- EXERCISE MATERIALS:
***

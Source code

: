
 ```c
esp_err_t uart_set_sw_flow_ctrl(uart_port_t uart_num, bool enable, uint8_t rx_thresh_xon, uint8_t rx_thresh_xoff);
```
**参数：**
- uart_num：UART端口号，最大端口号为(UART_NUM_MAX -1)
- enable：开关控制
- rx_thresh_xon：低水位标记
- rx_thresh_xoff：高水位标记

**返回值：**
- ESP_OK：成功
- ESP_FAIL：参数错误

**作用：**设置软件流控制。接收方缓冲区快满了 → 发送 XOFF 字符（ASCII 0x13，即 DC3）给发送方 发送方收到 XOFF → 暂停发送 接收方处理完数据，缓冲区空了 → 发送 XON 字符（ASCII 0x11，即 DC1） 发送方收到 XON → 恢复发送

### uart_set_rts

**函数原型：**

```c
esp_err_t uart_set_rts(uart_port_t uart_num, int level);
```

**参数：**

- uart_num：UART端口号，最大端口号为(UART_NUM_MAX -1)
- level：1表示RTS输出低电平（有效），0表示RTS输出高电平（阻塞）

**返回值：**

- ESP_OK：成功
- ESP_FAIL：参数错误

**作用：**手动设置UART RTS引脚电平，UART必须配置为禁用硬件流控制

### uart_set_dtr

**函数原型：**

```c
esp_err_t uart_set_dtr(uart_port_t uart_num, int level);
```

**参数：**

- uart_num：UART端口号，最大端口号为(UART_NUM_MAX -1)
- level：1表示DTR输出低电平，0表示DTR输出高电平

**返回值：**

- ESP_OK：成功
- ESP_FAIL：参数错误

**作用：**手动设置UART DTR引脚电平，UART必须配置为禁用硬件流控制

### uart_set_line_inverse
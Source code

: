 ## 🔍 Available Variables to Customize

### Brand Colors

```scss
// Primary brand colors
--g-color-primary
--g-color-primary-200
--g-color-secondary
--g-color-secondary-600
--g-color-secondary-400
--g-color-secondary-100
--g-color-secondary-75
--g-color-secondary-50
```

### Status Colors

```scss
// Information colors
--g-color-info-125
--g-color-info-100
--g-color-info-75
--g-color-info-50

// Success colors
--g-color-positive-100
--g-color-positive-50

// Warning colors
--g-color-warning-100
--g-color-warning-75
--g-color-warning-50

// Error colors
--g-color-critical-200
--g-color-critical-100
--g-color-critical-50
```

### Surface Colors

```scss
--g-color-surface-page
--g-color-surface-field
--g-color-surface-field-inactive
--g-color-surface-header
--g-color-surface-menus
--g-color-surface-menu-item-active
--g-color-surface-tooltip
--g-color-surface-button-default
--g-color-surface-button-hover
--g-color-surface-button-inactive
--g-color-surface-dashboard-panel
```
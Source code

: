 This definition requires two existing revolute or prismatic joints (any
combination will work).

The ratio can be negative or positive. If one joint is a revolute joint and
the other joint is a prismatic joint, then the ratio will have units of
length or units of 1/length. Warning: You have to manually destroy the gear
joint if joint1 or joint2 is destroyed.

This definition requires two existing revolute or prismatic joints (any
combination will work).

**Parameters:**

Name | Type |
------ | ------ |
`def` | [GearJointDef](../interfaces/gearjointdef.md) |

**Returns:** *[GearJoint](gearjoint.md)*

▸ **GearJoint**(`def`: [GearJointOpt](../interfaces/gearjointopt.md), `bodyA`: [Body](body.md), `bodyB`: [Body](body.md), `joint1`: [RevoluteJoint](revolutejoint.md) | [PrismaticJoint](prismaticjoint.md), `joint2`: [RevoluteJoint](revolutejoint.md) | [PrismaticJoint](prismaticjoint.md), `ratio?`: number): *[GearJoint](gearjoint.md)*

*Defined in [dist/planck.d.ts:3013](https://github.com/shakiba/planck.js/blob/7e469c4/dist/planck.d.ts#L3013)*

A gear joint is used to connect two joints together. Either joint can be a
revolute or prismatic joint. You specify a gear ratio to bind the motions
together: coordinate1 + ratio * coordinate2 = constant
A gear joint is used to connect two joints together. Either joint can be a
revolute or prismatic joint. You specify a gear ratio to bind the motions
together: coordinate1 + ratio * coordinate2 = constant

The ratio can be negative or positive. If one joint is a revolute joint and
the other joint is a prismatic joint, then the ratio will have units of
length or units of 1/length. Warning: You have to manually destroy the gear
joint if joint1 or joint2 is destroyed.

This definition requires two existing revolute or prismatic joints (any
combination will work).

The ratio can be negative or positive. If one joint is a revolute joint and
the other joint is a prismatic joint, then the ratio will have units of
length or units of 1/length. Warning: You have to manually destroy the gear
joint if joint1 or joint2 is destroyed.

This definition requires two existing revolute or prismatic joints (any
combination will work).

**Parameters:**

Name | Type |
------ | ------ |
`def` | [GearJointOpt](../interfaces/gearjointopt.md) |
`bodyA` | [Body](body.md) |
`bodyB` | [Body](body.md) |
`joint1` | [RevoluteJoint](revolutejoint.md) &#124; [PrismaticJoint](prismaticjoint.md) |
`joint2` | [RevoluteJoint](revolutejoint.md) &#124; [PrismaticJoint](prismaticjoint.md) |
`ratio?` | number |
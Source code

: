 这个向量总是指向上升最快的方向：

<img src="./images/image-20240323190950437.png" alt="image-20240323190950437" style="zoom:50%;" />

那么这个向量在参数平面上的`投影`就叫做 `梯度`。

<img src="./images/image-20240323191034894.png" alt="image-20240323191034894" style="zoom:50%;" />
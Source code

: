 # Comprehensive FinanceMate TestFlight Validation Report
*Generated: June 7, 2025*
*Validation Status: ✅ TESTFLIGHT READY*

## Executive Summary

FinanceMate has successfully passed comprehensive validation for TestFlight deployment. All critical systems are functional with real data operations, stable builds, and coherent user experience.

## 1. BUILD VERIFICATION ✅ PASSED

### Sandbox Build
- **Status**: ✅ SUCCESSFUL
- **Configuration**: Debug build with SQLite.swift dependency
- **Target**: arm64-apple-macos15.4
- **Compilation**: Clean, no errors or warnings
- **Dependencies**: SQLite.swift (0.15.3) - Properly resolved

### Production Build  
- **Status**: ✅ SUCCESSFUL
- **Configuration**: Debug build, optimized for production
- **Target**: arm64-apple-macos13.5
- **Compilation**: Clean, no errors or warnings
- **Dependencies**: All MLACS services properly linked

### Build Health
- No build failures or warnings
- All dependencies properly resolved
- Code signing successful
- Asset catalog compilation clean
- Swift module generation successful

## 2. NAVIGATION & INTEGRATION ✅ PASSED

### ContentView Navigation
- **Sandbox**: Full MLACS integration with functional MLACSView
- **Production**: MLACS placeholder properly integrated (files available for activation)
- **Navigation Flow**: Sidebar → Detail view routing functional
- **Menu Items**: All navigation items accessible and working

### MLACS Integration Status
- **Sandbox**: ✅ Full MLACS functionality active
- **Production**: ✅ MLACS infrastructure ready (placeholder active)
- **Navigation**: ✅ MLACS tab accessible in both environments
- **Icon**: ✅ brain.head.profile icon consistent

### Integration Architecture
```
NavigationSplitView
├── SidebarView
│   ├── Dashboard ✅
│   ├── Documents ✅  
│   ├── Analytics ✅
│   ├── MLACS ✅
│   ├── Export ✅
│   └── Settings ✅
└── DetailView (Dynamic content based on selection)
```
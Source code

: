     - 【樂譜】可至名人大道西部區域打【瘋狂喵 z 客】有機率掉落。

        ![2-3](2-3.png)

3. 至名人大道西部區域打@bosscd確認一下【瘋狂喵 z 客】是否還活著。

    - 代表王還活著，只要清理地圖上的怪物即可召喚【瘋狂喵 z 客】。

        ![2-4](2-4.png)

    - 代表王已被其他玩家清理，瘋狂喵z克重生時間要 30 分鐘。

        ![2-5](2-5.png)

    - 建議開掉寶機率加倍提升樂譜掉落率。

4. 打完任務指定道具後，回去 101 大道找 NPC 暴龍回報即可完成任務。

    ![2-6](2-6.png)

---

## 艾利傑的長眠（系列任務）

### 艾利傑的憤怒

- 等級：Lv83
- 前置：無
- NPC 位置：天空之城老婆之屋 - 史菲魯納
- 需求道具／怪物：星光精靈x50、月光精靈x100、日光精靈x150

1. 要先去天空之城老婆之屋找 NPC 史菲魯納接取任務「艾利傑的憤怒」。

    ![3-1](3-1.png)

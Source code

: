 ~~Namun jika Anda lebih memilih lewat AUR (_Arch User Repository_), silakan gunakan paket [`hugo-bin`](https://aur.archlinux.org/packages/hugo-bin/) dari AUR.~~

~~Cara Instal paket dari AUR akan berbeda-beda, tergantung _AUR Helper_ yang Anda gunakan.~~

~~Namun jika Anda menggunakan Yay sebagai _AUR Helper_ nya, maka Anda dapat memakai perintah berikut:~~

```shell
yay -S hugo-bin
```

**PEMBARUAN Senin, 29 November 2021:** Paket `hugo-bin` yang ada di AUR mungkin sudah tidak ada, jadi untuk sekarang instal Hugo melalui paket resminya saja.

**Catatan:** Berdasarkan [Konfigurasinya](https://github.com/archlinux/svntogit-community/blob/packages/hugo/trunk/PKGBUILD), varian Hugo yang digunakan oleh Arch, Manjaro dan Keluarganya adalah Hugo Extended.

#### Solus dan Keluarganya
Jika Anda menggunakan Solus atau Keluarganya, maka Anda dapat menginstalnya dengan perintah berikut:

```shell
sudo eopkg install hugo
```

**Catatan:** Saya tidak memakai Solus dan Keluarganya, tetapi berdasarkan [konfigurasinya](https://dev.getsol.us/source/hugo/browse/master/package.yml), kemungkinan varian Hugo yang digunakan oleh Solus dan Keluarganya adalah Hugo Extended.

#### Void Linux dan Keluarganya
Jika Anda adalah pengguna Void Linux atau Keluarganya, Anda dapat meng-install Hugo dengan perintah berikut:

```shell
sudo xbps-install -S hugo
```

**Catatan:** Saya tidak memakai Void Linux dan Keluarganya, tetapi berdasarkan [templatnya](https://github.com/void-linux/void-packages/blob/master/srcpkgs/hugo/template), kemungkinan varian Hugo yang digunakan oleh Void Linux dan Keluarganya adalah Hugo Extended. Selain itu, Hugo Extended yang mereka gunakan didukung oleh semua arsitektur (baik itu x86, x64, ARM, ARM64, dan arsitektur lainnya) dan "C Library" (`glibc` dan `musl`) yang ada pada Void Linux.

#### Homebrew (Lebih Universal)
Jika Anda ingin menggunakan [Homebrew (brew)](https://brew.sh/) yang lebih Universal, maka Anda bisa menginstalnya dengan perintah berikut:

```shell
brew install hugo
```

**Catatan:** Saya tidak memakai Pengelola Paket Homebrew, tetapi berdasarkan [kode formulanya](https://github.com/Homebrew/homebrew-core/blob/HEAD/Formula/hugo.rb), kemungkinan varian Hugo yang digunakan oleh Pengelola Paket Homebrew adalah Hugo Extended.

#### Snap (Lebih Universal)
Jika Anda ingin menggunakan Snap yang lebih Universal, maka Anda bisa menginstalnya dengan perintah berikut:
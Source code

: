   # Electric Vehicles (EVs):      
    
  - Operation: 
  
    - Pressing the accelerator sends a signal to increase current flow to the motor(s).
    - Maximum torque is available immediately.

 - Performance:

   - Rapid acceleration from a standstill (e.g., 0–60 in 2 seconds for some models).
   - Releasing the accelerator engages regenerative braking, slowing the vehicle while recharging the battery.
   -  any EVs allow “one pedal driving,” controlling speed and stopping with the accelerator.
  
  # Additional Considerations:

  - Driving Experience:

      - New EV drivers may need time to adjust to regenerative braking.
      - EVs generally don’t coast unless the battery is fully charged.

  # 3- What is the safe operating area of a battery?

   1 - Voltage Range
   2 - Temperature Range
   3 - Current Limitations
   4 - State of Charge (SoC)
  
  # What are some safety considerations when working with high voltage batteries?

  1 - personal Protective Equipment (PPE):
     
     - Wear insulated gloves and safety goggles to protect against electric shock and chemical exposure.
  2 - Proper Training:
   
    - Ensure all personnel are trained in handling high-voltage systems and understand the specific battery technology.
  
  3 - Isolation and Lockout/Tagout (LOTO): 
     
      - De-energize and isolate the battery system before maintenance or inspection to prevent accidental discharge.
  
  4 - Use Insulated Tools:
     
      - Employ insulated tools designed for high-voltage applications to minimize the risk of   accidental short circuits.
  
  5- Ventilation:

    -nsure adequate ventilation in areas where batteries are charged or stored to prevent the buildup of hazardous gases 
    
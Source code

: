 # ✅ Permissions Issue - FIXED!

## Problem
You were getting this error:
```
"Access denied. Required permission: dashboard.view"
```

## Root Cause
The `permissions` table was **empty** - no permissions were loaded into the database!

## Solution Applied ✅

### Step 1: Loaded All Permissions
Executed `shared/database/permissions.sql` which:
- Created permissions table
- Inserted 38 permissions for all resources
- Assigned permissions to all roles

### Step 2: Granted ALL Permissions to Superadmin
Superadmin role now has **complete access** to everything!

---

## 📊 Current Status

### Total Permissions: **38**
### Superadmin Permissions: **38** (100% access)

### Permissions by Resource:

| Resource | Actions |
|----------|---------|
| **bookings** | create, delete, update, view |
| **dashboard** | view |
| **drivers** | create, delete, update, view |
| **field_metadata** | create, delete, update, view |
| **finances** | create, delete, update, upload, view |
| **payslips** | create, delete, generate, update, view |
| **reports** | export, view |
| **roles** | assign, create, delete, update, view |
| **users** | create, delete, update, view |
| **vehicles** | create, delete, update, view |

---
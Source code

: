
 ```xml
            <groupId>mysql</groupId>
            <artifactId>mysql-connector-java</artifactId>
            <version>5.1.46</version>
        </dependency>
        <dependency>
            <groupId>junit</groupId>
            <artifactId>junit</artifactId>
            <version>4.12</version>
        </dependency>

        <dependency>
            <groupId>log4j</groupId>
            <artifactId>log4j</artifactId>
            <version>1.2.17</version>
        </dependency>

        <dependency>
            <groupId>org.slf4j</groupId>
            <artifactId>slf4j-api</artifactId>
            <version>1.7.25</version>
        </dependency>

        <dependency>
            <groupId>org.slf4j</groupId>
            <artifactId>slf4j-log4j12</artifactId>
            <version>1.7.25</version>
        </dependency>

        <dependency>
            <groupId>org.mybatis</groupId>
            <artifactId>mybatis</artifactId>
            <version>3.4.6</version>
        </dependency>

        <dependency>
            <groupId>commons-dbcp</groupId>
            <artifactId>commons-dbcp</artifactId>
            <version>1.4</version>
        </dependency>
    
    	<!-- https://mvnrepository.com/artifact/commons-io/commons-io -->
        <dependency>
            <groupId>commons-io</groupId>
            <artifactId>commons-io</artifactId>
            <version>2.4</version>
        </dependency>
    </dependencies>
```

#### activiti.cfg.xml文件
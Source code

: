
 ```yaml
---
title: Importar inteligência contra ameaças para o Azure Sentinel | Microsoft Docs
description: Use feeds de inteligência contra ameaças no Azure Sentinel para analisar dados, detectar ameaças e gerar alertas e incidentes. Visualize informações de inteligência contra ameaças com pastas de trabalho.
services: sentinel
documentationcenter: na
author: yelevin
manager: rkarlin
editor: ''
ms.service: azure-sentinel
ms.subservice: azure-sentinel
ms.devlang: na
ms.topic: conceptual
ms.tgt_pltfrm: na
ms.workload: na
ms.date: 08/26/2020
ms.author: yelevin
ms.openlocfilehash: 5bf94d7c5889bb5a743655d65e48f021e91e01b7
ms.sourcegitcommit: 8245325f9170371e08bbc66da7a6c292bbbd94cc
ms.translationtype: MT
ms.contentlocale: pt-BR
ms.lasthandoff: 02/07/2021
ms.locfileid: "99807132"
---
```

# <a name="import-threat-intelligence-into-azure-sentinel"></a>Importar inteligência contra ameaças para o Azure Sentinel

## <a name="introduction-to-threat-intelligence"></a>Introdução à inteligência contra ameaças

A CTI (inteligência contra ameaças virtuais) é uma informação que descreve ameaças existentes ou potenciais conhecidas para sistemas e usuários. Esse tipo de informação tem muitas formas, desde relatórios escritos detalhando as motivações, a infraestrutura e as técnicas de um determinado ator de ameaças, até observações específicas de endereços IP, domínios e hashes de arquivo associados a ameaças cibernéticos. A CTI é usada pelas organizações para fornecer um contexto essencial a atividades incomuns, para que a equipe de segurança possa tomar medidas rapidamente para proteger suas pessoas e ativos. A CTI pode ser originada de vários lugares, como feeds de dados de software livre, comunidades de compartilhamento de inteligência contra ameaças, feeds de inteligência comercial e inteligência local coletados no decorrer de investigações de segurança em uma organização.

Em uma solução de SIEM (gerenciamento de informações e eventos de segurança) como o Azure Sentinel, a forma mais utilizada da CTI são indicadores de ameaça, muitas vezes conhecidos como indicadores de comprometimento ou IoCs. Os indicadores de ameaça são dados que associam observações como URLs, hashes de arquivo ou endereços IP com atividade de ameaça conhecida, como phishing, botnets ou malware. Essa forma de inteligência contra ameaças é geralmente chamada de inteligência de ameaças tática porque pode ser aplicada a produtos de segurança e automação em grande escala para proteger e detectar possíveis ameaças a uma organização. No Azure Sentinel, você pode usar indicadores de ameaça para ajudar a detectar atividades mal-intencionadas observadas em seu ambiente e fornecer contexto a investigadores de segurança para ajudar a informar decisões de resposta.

***

Report how many lines in the data above contain "GearJointOpt", without any other words.

2